Jessica Kiang at The Playlist thinks the movie may lean too heavily on its influences, but it resonates in a new, scary way:

"The '70s/'80s cues notwithstanding, the hatred of the 1%, the street protests, and anti-authoritarian sentiment, and the far-too-central role that media and celebrity play in our perceptions of social success, all feel horrifyingly present-tense. And here is what is even more frightening than Phoenix' hacking cackle, or the moments of gruesome bloodiness, or the portrait of a society teetering on the brink of breakdown: "Joker," based on recognizable IP, and now given the seal of critical and possible awards-consideration approval too, is so aesthetically impressive, effective, and persuasive of its own reality that you see clearly how easily it could be (mis)interpreted and co-opted by the very 4Chan/Incel/"mentally ill loner" element it purports to darkly satirize."

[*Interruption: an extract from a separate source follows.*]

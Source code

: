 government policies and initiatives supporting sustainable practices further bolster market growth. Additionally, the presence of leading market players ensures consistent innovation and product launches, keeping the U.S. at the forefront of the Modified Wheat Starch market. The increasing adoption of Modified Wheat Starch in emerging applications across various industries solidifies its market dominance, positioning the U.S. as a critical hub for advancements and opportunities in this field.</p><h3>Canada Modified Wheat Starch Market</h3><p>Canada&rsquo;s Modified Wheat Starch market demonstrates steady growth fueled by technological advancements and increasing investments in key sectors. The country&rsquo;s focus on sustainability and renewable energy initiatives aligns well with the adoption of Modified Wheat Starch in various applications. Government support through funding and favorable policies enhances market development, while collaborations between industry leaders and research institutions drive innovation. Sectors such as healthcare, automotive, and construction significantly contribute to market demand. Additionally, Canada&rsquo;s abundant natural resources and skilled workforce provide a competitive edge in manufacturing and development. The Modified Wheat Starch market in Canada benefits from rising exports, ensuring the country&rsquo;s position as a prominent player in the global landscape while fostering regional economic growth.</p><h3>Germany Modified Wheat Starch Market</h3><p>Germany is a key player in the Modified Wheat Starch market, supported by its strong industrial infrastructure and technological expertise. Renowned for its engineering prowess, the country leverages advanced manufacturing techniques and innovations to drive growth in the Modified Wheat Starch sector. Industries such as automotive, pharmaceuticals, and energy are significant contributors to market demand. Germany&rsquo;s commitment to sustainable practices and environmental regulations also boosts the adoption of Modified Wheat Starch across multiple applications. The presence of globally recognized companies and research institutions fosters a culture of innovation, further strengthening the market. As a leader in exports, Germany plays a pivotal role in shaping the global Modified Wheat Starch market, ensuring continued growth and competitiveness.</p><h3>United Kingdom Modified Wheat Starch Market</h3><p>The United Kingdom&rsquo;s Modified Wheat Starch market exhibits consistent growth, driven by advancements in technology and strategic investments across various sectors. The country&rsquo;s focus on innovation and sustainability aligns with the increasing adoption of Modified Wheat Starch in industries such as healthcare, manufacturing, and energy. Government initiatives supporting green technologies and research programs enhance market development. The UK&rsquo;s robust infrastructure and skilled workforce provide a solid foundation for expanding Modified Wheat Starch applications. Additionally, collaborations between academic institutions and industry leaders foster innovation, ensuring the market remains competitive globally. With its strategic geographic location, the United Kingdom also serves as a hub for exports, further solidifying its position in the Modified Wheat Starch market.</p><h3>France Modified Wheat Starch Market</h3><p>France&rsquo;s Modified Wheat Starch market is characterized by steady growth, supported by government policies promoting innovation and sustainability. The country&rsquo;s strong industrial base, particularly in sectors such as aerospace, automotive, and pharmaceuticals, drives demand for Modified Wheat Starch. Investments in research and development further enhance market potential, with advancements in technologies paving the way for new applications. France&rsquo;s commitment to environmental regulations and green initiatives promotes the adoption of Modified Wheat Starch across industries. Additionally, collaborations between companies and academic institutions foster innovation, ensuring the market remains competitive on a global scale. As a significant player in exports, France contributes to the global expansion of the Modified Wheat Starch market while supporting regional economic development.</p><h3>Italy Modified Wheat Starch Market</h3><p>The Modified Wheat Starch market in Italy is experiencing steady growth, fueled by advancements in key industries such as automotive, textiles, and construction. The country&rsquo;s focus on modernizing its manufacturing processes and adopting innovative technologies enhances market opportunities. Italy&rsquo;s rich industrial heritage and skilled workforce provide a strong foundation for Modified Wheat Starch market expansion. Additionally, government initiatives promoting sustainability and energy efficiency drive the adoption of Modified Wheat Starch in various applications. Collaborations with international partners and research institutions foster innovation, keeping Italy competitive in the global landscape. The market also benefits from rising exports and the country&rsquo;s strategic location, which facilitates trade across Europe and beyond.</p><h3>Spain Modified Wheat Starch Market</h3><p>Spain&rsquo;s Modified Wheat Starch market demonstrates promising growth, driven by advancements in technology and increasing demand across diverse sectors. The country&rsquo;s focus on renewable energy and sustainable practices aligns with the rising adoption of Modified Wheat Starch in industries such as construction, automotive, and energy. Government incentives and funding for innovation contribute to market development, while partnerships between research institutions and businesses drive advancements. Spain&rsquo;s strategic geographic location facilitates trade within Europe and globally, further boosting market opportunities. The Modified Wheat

Stephanie Zacharek at TIME has more concerns about the film's philosophy and themes:

"The movie's cracks — and it's practically all cracks — are stuffed with phony philosophy. Joker is dark only in a stupidly adolescent way, but it wants us to think it's imparting subtle political or cultural wisdom. Just before one of his more violent tirades, Arthur muses, "Everybody just screams at each other. Nobody's civil anymore." Who doesn't feel that way in our terrible modern times? But Arthur's observation is one of those truisms that's so true it just slides off the wall, a message that both the left and the right can get behind and use for their own aims. It means nothing.

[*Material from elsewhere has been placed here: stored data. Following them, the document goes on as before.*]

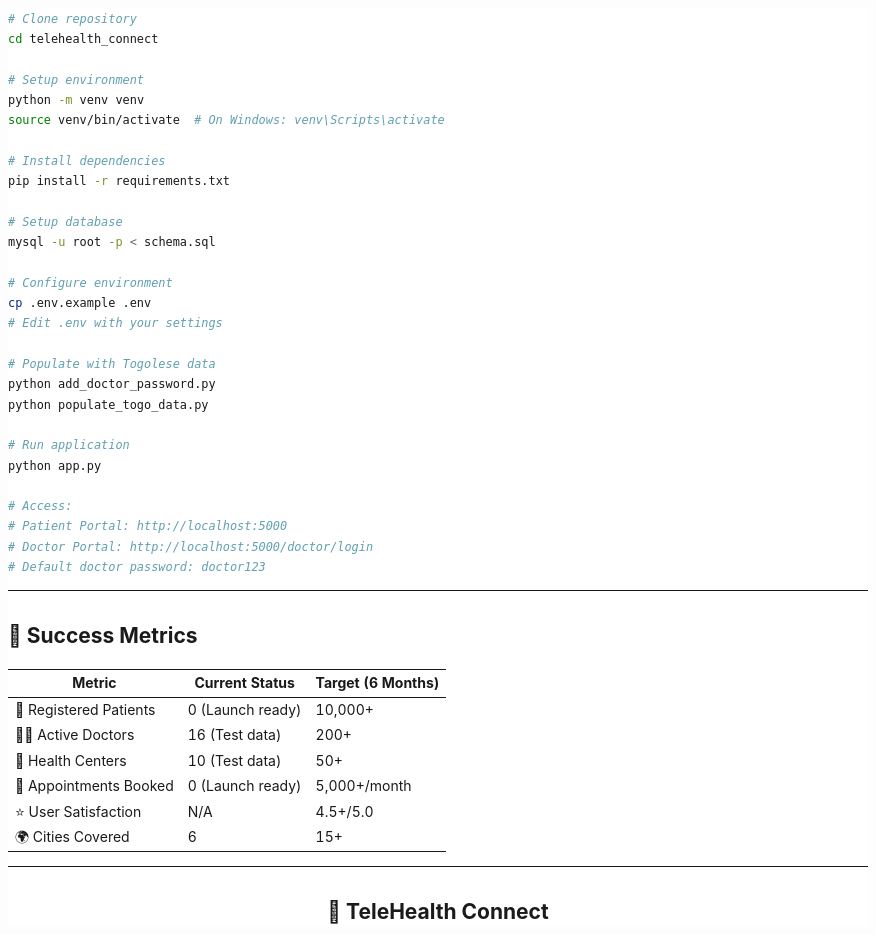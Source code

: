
 ```bash
# Clone repository
cd telehealth_connect

# Setup environment
python -m venv venv
source venv/bin/activate  # On Windows: venv\Scripts\activate

# Install dependencies
pip install -r requirements.txt

# Setup database
mysql -u root -p < schema.sql

# Configure environment
cp .env.example .env
# Edit .env with your settings

# Populate with Togolese data
python add_doctor_password.py
python populate_togo_data.py

# Run application
python app.py

# Access:
# Patient Portal: http://localhost:5000
# Doctor Portal: http://localhost:5000/doctor/login
# Default doctor password: doctor123
```

---

## 🌟 Success Metrics

| Metric | Current Status | Target (6 Months) |
|--------|---------------|-------------------|
| 👥 Registered Patients | 0 (Launch ready) | 10,000+ |
| 👨‍⚕️ Active Doctors | 16 (Test data) | 200+ |
| 🏥 Health Centers | 10 (Test data) | 50+ |
| 📅 Appointments Booked | 0 (Launch ready) | 5,000+/month |
| ⭐ User Satisfaction | N/A | 4.5+/5.0 |
| 🌍 Cities Covered | 6 | 15+ |

---

<div align="center">

## 🏥 TeleHealth Connect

Meanwhile, the movie lionizes and glamorizes Arthur even as it shakes its head, faux-sorrowfully, over his violent behavior. There's an aimless subplot involving a neighbor in Arthur's apartment building, played by Zazie Beetz, in an underdeveloped role. (Beetz also appears in another movie here at the festival, Benedict Andrews's Seberg, where she's given much more to do.) Arthur has a crush on her, and though he does her no harm, there's still something creepily entitled about his attentiveness to her. He could easily be adopted as the patron saint of incels."

***

There's so much comparison to The King of Comedy and Taxi Driver that it's clear Todd Phillips knows exactly what he was doing when it comes to capturing a certain tone and vibe from cinema's past. However, there seems to be a lack of a consensus on how the movie presents this disturbing story of a madman without drawing a clear line with what it wants the audience to take away, almost to the point that the movie might be irresponsible by not condemning the characters actions in a defined manner. Sure, some of the best movies don't need to coddle audiences with its themes, but when it comes to something as provocative as this movie's subject matter, maybe Joker should have.

Regardless, it's clear that critics think Joaquin Phoenix has delivered a performance that will be a key player during awards season. Furthermore, this will have critics and audiences looking at comic book movies in a whole new way.